- _Work task_
Among the entries below, please repeat exactly and only the lines from the line containing "probabilidad es alta, la" to the line containing "En clasificación multiclase, cada", both lines included.

- _Provided data_
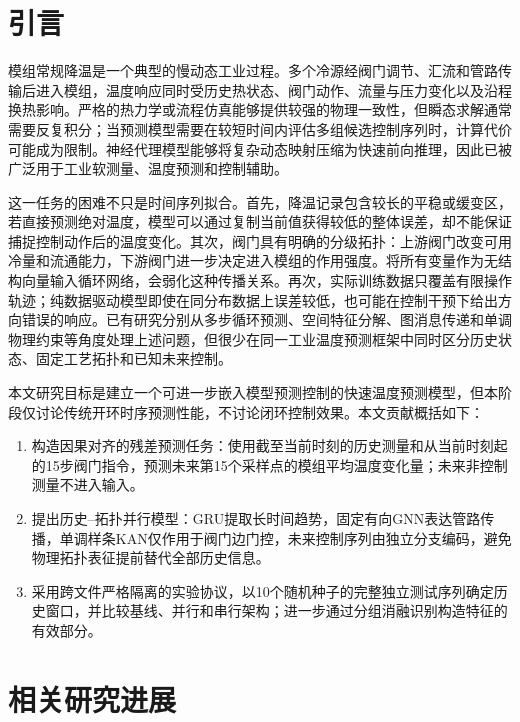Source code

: \documentclass[a4paper,fleqn]{cas-dc}
\begin{document}
\maketitle

\section{引言}\label{sec:introduction}

模组常规降温是一个典型的慢动态工业过程。多个冷源经阀门调节、汇流和管路传输后进入模组，温度响应同时受历史热状态、阀门动作、流量与压力变化以及沿程换热影响。严格的热力学或流程仿真能够提供较强的物理一致性，但瞬态求解通常需要反复积分；当预测模型需要在较短时间内评估多组候选控制序列时，计算代价可能成为限制。神经代理模型能够将复杂动态映射压缩为快速前向推理，因此已被广泛用于工业软测量、温度预测和控制辅助\citep{faridi2023spatiotemporal,tan2022multistep,costa2024multistep}。

这一任务的困难不只是时间序列拟合。首先，降温记录包含较长的平稳或缓变区，若直接预测绝对温度，模型可以通过复制当前值获得较低的整体误差，却不能保证捕捉控制动作后的温度变化。其次，阀门具有明确的分级拓扑：上游阀门改变可用冷量和流通能力，下游阀门进一步决定进入模组的作用强度。将所有变量作为无结构向量输入循环网络，会弱化这种传播关系。再次，实际训练数据只覆盖有限操作轨迹；纯数据驱动模型即使在同分布数据上误差较低，也可能在控制干预下给出方向错误的响应。已有研究分别从多步循环预测、空间特征分解、图消息传递和单调物理约束等角度处理上述问题，但很少在同一工业温度预测框架中同时区分历史状态、固定工艺拓扑和已知未来控制。

本文研究目标是建立一个可进一步嵌入模型预测控制的快速温度预测模型，但本阶段仅讨论传统开环时序预测性能，不讨论闭环控制效果。本文贡献概括如下：
\begin{enumerate}
  \item 构造因果对齐的残差预测任务：使用截至当前时刻的历史测量和从当前时刻起的15步阀门指令，预测未来第15个采样点的模组平均温度变化量；未来非控制测量不进入输入。
  \item 提出历史--拓扑并行模型：GRU提取长时间趋势，固定有向GNN表达管路传播，单调样条KAN仅作用于阀门边门控，未来控制序列由独立分支编码，避免物理拓扑表征提前替代全部历史信息。
  \item 采用跨文件严格隔离的实验协议，以10个随机种子的完整独立测试序列确定历史窗口，并比较基线、并行和串行架构；进一步通过分组消融识别构造特征的有效部分。
\end{enumerate}

\section{相关研究进展}\label{sec:related}
\end{document}
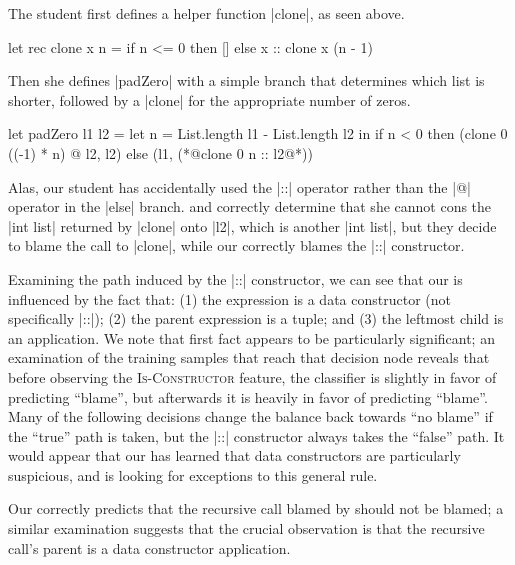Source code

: The student first defines a helper function |clone|, as seen above.
%
\begin{ecode}
  let rec clone x n =
    if n <= 0 then
      []
    else
      x :: clone x (n - 1)
\end{ecode}
%
Then she defines |padZero| with a simple branch that determines which
list is shorter, followed by a |clone| for the appropriate number of
zeros.
%
\lstset{firstnumber=last}
\begin{ecode}
  let padZero l1 l2 =
    let n = List.length l1 - List.length l2 in
    if n < 0 then
      (clone 0 ((-1) * n) @ l2, l2)
    else
      (l1, (*@\colorbox{tree!75}{\colorbox{sherrloc!75}{clone 0 n} :: l2}@*))
\end{ecode}
\lstset{firstnumber=1}
%
Alas, our student has accidentally used the |::| operator rather than
the |@| operator in the |else| branch.
%
\sherrloc and \ocaml correctly determine that she cannot cons the
|int list| returned by |clone| onto |l2|, which is another |int list|,
but they decide to blame the call to |clone|, while our
\dectree correctly blames the |::| constructor.

Examining the path induced by the |::| constructor, we can see that our
\dectree is influenced by the fact that:
%
(1) the expression is a data constructor (not specifically |::|);
%
(2) the parent expression is a tuple; and
%
(3) the leftmost child is an application.
%
We note that first fact appears to be particularly significant; an
examination of the training samples that reach that decision node
reveals that before observing the \textsc{Is-Constructor} feature, the
classifier is slightly in favor of predicting ``blame'', but afterwards
it is heavily in favor of predicting ``blame''.
%
Many of the following decisions change the balance back towards ``no
blame'' if the ``true'' path is taken, but the |::| constructor always
takes the ``false'' path.
%
It would appear that our \dectree has learned that data constructors are
particularly suspicious, and is looking for exceptions to this general
rule.
%

Our \dectree correctly predicts that the recursive call blamed by
\sherrloc should not be blamed; a similar examination suggests that the
crucial observation is that the recursive call's parent is a data
constructor application.
%




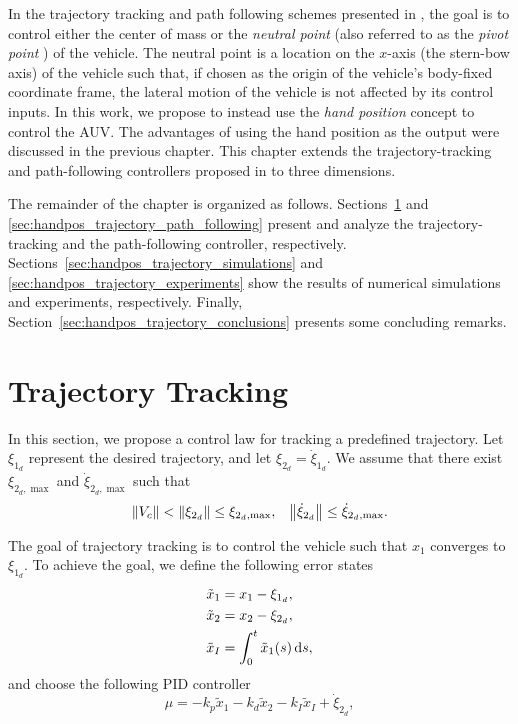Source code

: In the trajectory tracking and path following schemes presented in \citeexistingmethods, the goal is to control either the center of mass or the \emph{neutral point} (also referred to as the \emph{pivot point} \cite{paliotta_trajectory_2019}) of the vehicle.
The neutral point is a location on the $x$-axis (the stern-bow axis) of the vehicle such that, if chosen as the origin of the vehicle's body-fixed coordinate frame, the lateral motion of the vehicle is not affected by its control inputs.
In this work, we propose to instead use the \emph{hand position} concept to control the AUV.
The advantages of using the hand position as the output were discussed in the previous chapter.
This chapter extends the trajectory-tracking and path-following controllers proposed in \cite{paliotta_trajectory_2019} to three dimensions.

The remainder of the chapter is organized as follows.
Sections~\ref{sec:handpos_trajectory_trajectory_tracking} and \ref{sec:handpos_trajectory_path_following} present and analyze the trajectory-tracking and the path-following controller, respectively.
Sections~\ref{sec:handpos_trajectory_simulations} and \ref{sec:handpos_trajectory_experiments} show the results of numerical simulations and experiments, respectively.
Finally, Section~\ref{sec:handpos_trajectory_conclusions} presents some concluding remarks.

\section{Trajectory Tracking}
\label{sec:handpos_trajectory_trajectory_tracking}
In this section, we propose a control law for tracking a predefined trajectory.
Let $\xi_{1_d}$ represent the desired trajectory, and let $\xi_{2_d} = \dot{\xi}_{1_d}$.
We assume that there exist $\xi_{2_d, \max}$ and $\dot{\xi}_{2_d, \max}$ such that
\begin{align}
    \left\|V_c\right\| &< \left\|\xi_{2_d}\right\| \leq \xi_{2_d, \max}, &
    \left\|\dot{\xi}_{2_d}\right\| \leq \dot{\xi}_{2_d, \max}.
\end{align}

The goal of trajectory tracking is to control the vehicle such that $x_1$ converges to $\xi_{1_d}$.
To achieve the goal, we define the following error states
\begin{subequations}
    \begin{align}
        \tilde{x}_1 &= x_1 - \xi_{1_d}, \\
        \tilde{x}_2 &= x_2 - \xi_{2_d}, \\
        \tilde{x}_I &= \int_{0}^t \tilde{x}_1(s)\, {\rm d}s,
    \end{align} \label{eq:handpos_trajectory_error_states}
\end{subequations}
and choose the following PID controller
\begin{equation}
    \mu = -k_p \tilde{x}_1 - k_d \tilde{x}_2 - k_I \tilde{x}_I + \dot{\xi}_{2_d}, \label{eq:handpos_trajectory_external_controller}
\end{equation}

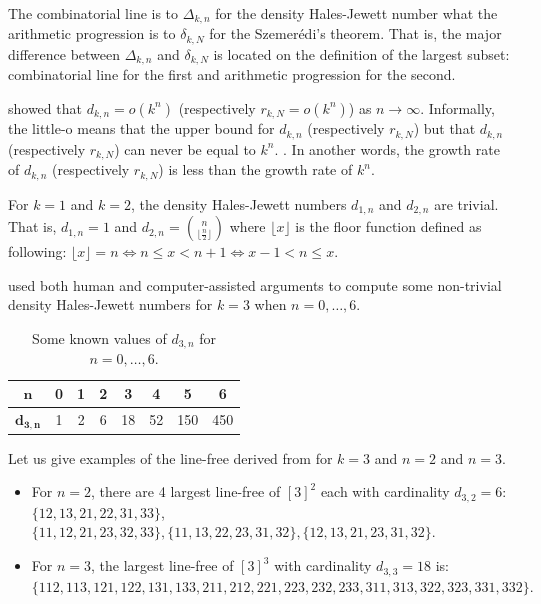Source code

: The combinatorial line is to $\Delta_{k,n}$ for the density Hales-Jewett number
what the arithmetic progression is to $\delta_{k,N}$ for the Szemerédi's theorem. That is, the major  difference between $\Delta_{k,n}$ and $\delta_{k,N}$ is located on the definition of the largest subset: combinatorial line for the first and arithmetic progression for the second. 

\cite*{furstenberg1991density} showed that $d_{k,n}=o(k^n)$ (respectively $r_{k,N}=o(k^n)$) as $n\longrightarrow \infty.$
Informally, the little-o means that the upper bound for $d_{k,n}$ (respectively $r_{k,N}$) but that $d_{k,n}$ (respectively $r_{k,N}$) can never be equal to $k^n.$
.
In another words, the growth rate of $d_{k,n}$ (respectively $r_{k,N}$) is less
than the growth rate of $k^n.$

For $k=1$ and $k=2$, the density Hales-Jewett numbers $d_{1,n}$ and $d_{2,n}$ are trivial.
That is, $d_{1,n}=1$ and $d_{2,n}= {n \choose \lfloor \frac{n}{2} \rfloor}$ where $\lfloor x \rfloor $ is the floor function defined as following: $\lfloor x \rfloor =n \Longleftrightarrow n \leq x < n+1 \Longleftrightarrow  x-1 < n \leq x .$

\cite{polymath2010density} used both human and computer-assisted arguments to compute some non-trivial density Hales-Jewett numbers for $k=3$ when $n= 0,\ldots,6.$

\begin{table}[h]
\centering
\begin{tabular}{|c|c|c|c|c|c|c|c|}
\hline 
$\mathbf{n}$ & 0 & 1 & 2 & 3 & 4 & 5 & 6 \\ 
\hline 
$\mathbf{d_{3,n}}$ & 1 & 2 & 6 & 18 & 52 & 150 & 450 \\ 
\hline 
\end{tabular}
\caption{Some known values of $d_{3,n}$ for $ n= 0,\ldots,6.$}
\end{table} 

Let us give examples of the line-free derived from \cite{polymath2010density} for $k=3$ and $n=2$ and $n=3.$
\begin{itemize}
\item For $n=2$, there are 4 largest line-free of $[3]^2$ each with cardinality $d_{3,2}=6 :$ $ \{12, 13, 21, 22, 31, 33 \}$, $\{11, 12, 21, 23, 32, 33 \}, \{11, 13, 22, 23, 31, 32 \}, \{12, 13, 21, 23, 31, 32 \}.$
\item For $n=3$, the largest line-free of $[3]^3$ with cardinality $d_{3,3}=18$ is: $\{112, 113, 121, 122, 131, 133, 211, 212, 221, 223, 232, 233, 311, 313, 322, 323, 331, 332 \}.$
\end{itemize}

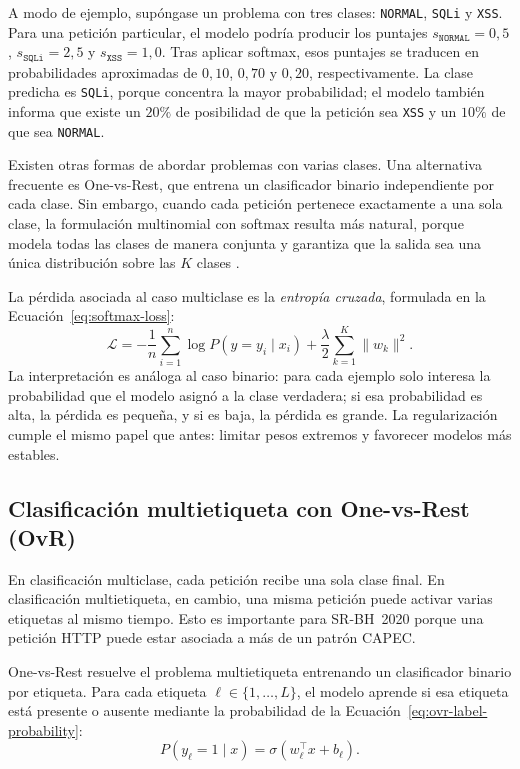 \documentclass[12pt,oneside]{report}
\begin{document}
A modo de ejemplo, supóngase un problema con tres clases: \texttt{NORMAL},
\texttt{SQLi} y \texttt{XSS}. Para una petición particular, el modelo podría
producir los puntajes $s_{\texttt{NORMAL}}=0{,}5$, $s_{\texttt{SQLi}}=2{,}5$
y $s_{\texttt{XSS}}=1{,}0$. Tras aplicar softmax, esos puntajes se traducen
en probabilidades aproximadas de $0{,}10$, $0{,}70$ y $0{,}20$,
respectivamente. La clase predicha es \texttt{SQLi}, porque concentra la
mayor probabilidad; el modelo también informa que existe un $20\%$ de
posibilidad de que la petición sea \texttt{XSS} y un $10\%$ de que sea
\texttt{NORMAL}.

Existen otras formas de abordar problemas con varias clases. Una alternativa
frecuente es One-vs-Rest, que entrena un clasificador binario independiente
por cada clase. Sin embargo, cuando cada petición pertenece exactamente a
una sola clase, la formulación multinomial con softmax resulta más natural,
porque modela todas las clases de manera conjunta y garantiza que la salida
sea una única distribución sobre las $K$ clases
\cite{sklearn_logreg,islr_logreg}.

La pérdida asociada al caso multiclase es la \textit{entropía cruzada}, formulada en la Ecuación~\eqref{eq:softmax-loss}:
\begin{equation}
\label{eq:softmax-loss}
\mathcal{L}=
-\frac{1}{n}\sum_{i=1}^{n}\log P(y=y_i\mid x_i)
+ \frac{\lambda}{2}\sum_{k=1}^{K}\lVert w_k\rVert^2.
\end{equation}
La interpretación es análoga al caso binario: para cada ejemplo solo
interesa la probabilidad que el modelo asignó a la clase verdadera; si esa
probabilidad es alta, la pérdida es pequeña, y si es baja, la pérdida es
grande. La regularización cumple el mismo papel que antes: limitar pesos
extremos y favorecer modelos más estables.

\subsection{Clasificación multietiqueta con One-vs-Rest (OvR)}

En clasificación multiclase, cada petición recibe una sola clase final. En clasificación multietiqueta, en cambio, una misma petición puede activar varias etiquetas al mismo tiempo. Esto es importante para SR-BH~2020 porque una petición HTTP puede estar asociada a más de un patrón CAPEC.

One-vs-Rest resuelve el problema multietiqueta entrenando un clasificador binario por etiqueta. Para cada etiqueta $\ell\in\{1,\dots,L\}$, el modelo aprende si esa etiqueta está presente o ausente mediante la probabilidad de la Ecuación~\eqref{eq:ovr-label-probability}:
\begin{equation}
\label{eq:ovr-label-probability}
P(y_\ell=1\mid x)=\sigma(w_\ell^\top x+b_\ell).
\end{equation}
\end{document}
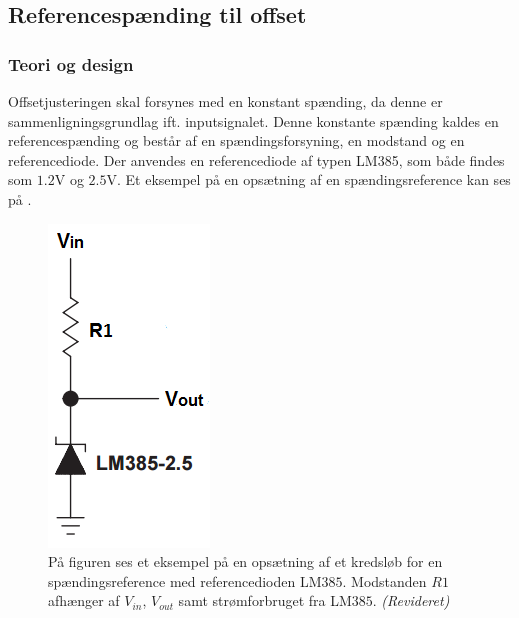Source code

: \subsection{Referencespænding til offset}\label{subsec:Spaendingsref}
\subsubsection{Teori og design}
Offsetjusteringen skal forsynes med en konstant spænding, da denne er sammenligningsgrundlag ift. inputsignalet. Denne konstante spænding kaldes en referencespænding og består af en spændingsforsyning, en modstand og en referencediode. Der anvendes en referencediode af typen LM385, som både findes som $1.2$V og $2.5$V. Et eksempel på en opsætning af en spændingsreference kan ses på .

\begin{figure}[H]
	\centering
	\includegraphics[scale=0.7]{figures/cProblemloesning/ReferenceEksempel.PNG}
	\caption{På figuren ses et eksempel på en opsætning af et kredsløb for en spændingsreference med referencedioden LM$385$. Modstanden $R1$ afhænger af $V_{in}$, $V_{out}$ samt strømforbruget fra LM$385$. \textit{(Revideret)} \cite{National2005}}
	\label{fig:Spaendingsreference}
\end{figure}

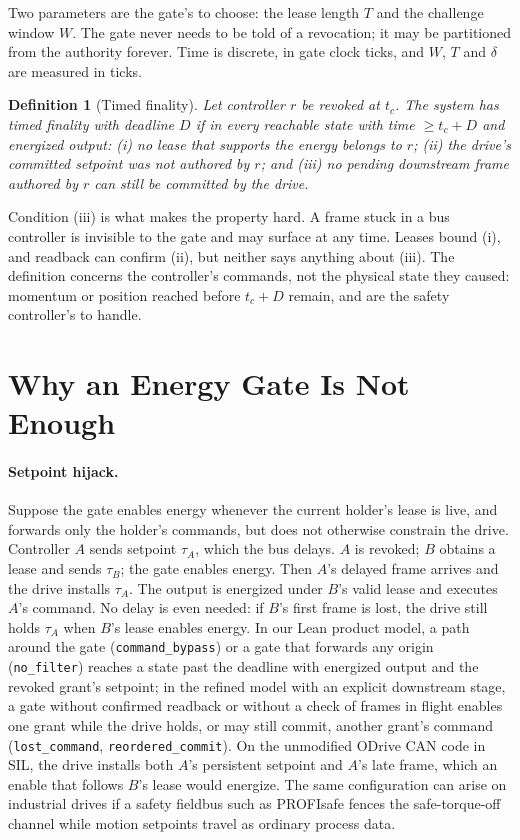 \documentclass[letterpaper]{article} %
\newcommand{\code}[1]{\texttt{#1}}
\newtheorem{definition}{Definition}
\begin{document}
Two parameters are the gate's to choose: the lease length $T$ and the challenge window $W$. The
gate never needs to be told of a revocation; it may be partitioned from the authority forever.
Time is discrete, in gate clock ticks, and $W$, $T$ and $\delta$ are measured in ticks.

\begin{definition}[Timed finality]
Let controller $r$ be revoked at $t_c$. The system has \emph{timed finality with deadline $D$} if
in every reachable state with time $\ge t_c + D$ and energized output: (i) no lease that supports
the energy belongs to $r$; (ii) the drive's committed setpoint was not authored by $r$; and (iii)
no pending downstream frame authored by $r$ can still be committed by the drive.
\end{definition}

Condition (iii) is what makes the property hard. A frame stuck in a bus controller is invisible to
the gate and may surface at any time. Leases bound (i), and readback can confirm (ii), but neither
says anything about (iii). The definition concerns the controller's commands, not the physical
state they caused: momentum or position reached before $t_c+D$ remain, and are the safety
controller's to handle.

\section{Why an Energy Gate Is Not Enough}
\label{sec:hijack}

\paragraph{Setpoint hijack.} Suppose the gate enables energy whenever the current holder's lease
is live, and forwards only the holder's commands, but does not otherwise constrain the drive.
Controller $A$ sends setpoint $\tau_A$, which the bus delays. $A$ is revoked; $B$ obtains a lease
and sends $\tau_B$; the gate enables energy. Then $A$'s delayed frame arrives and the drive
installs $\tau_A$. The output is energized under $B$'s valid lease and executes $A$'s command.
No delay is even needed: if $B$'s first frame is lost, the drive still holds $\tau_A$ when $B$'s
lease enables energy. In our Lean product model, a path around the gate (\code{command\_bypass}) or a
gate that forwards any origin (\code{no\_filter}) reaches a state past the deadline with
energized output and the revoked grant's setpoint; in the refined model with an explicit
downstream stage, a gate without confirmed readback or without a check of frames in flight
enables one grant while the drive holds, or may still commit, another grant's command
(\code{lost\_command}, \code{reordered\_commit}). On the unmodified ODrive CAN code in SIL, the
drive installs both $A$'s persistent setpoint and $A$'s late frame, which an enable that follows
$B$'s lease would energize. The same configuration can arise on industrial drives if a safety
fieldbus such as PROFIsafe \citep{iec61784} fences the safe-torque-off channel while motion
setpoints travel as ordinary process data.
\end{document}
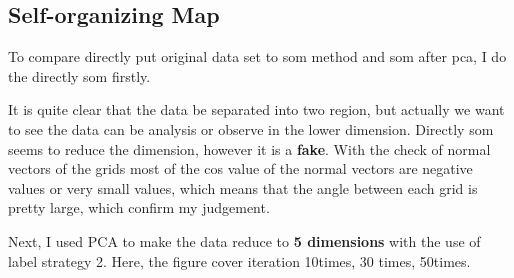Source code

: \documentclass[titlepage,a4paper,12pt,thmsb]{report}
\begin{document}
\subsection{Self-organizing Map}

To compare directly put original data set to som method and som after pca, I do the directly som firstly.

It is quite clear that the data be separated into two region, but actually we want to see the data can be analysis or observe in the lower dimension.  Directly som seems to reduce the dimension, however it is a {\bf fake}.  With the check of  normal vectors of the grids most of the cos value of the normal vectors are negative values or very small values, which means that the angle between each grid is pretty large, which confirm my judgement.


\begin{center}
\begin{figure}[h]
{\par}
\end{figure}
{}
\end{center}

\newpage

Next, I used PCA to make the data reduce to {\bf 5 dimensions} with the use of  label strategy 2. Here, the figure cover iteration 10times, 30 times, 50times.
\end{document}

- _Result for this task_
probabilidad es alta, la pérdida es pequeña, y si es baja, la pérdida es
grande. La regularización cumple el mismo papel que antes: limitar pesos
extremos y favorecer modelos más estables.

\subsection{Clasificación multietiqueta con One-vs-Rest (OvR)}

En clasificación multiclase, cada petición recibe una sola clase final. En clasificación multietiqueta, en cambio, una misma petición puede activar varias etiquetas al mismo tiempo. Esto es importante para SR-BH~2020 porque una petición HTTP puede estar asociada a más de un patrón CAPEC.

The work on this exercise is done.